EXERCISE BRIEF
Of all the lines in the entries below, give again exactly those starting at the line containing "- **CI/CD Stage**: Copy" and ending at the line containing "- **Integration Examples**: Comprehensive", both ends included, and no others.

*** Block opens ***

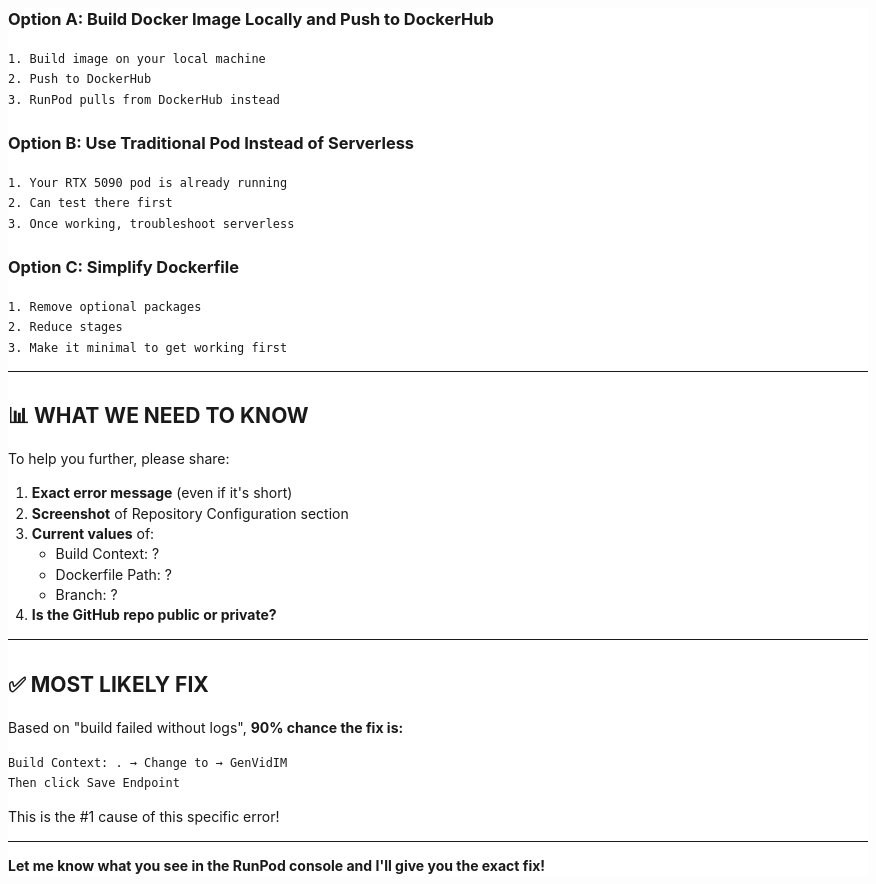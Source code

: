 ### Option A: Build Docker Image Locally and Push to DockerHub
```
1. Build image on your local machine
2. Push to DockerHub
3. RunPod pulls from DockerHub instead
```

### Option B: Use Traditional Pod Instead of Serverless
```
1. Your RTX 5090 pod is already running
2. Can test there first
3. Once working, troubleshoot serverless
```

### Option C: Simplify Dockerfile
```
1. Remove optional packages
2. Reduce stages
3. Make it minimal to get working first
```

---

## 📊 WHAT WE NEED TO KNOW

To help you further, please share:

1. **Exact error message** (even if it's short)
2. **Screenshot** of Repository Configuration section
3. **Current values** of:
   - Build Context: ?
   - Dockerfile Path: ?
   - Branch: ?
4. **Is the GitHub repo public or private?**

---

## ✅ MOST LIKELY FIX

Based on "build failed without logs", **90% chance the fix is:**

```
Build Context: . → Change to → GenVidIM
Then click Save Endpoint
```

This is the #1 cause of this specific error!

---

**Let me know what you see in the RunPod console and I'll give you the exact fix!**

*** Block closes ***
*** Block opens ***

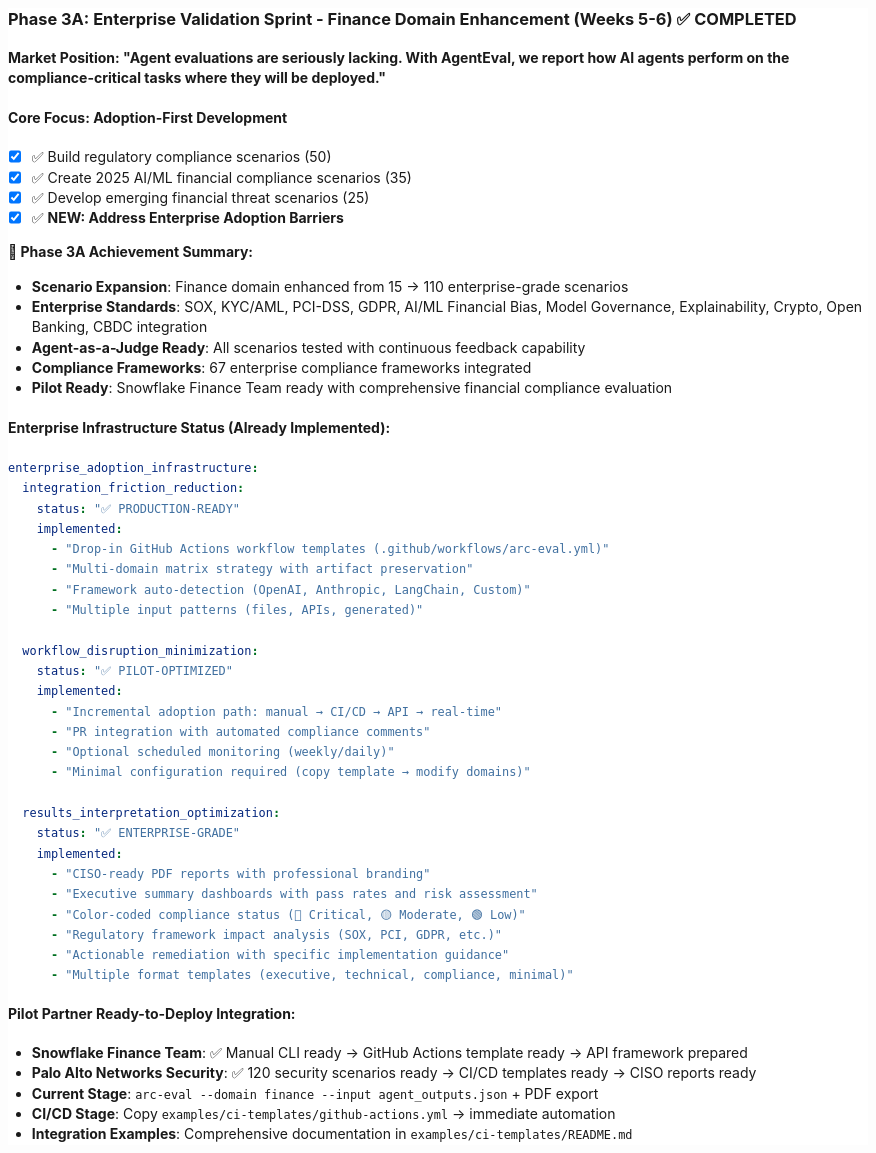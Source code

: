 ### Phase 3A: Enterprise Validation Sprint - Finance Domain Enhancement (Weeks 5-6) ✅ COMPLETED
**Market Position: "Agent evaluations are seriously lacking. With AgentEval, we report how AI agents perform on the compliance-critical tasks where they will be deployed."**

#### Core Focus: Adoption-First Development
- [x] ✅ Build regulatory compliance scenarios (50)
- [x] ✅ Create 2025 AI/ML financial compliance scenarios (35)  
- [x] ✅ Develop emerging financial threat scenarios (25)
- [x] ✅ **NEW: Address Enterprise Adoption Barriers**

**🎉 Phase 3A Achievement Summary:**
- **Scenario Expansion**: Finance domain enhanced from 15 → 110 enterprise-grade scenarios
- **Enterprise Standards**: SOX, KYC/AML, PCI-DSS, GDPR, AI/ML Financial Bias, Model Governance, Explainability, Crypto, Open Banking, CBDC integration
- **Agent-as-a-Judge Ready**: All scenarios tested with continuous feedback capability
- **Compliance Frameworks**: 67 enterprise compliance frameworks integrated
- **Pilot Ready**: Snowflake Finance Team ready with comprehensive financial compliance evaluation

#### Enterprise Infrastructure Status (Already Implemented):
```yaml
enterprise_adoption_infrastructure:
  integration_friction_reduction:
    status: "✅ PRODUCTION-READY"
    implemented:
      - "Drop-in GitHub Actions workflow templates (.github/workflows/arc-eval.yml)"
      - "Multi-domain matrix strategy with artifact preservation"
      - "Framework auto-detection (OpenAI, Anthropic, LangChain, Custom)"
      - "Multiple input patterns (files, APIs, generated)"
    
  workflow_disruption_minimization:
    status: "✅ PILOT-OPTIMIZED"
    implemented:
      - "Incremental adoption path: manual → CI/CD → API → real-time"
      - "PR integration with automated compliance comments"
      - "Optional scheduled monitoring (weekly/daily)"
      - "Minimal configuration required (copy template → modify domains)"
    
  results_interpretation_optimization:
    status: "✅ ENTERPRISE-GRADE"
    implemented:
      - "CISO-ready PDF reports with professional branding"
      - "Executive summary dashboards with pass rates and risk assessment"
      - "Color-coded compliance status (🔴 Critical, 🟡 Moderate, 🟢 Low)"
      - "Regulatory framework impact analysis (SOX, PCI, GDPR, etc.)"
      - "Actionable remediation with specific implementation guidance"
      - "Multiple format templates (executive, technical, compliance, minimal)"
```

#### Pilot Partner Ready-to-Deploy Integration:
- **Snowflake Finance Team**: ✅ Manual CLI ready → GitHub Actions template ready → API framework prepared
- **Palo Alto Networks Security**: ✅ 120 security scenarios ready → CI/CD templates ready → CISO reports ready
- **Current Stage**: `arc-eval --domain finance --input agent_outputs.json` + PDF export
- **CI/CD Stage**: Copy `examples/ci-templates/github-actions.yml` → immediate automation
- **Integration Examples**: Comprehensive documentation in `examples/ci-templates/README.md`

*** Block closes ***
*** Block opens ***

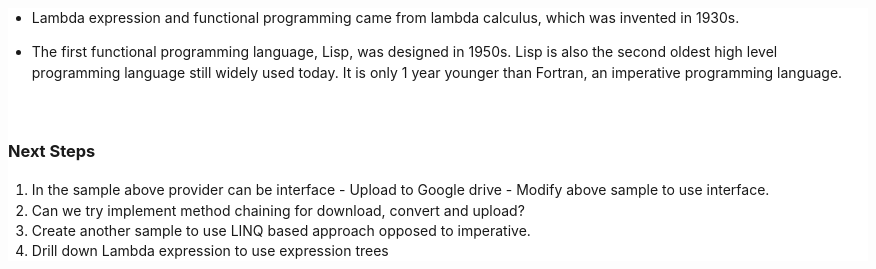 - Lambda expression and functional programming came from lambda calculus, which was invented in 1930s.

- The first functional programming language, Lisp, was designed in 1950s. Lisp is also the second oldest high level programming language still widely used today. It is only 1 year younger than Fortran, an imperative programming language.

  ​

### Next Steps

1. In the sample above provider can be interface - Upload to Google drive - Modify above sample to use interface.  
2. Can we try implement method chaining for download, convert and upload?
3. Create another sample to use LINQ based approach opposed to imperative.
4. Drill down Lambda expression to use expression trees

*** Block closes ***

RESULT OF THE EXERCISE
- **CI/CD Stage**: Copy `examples/ci-templates/github-actions.yml` → immediate automation
- **Integration Examples**: Comprehensive documentation in `examples/ci-templates/README.md`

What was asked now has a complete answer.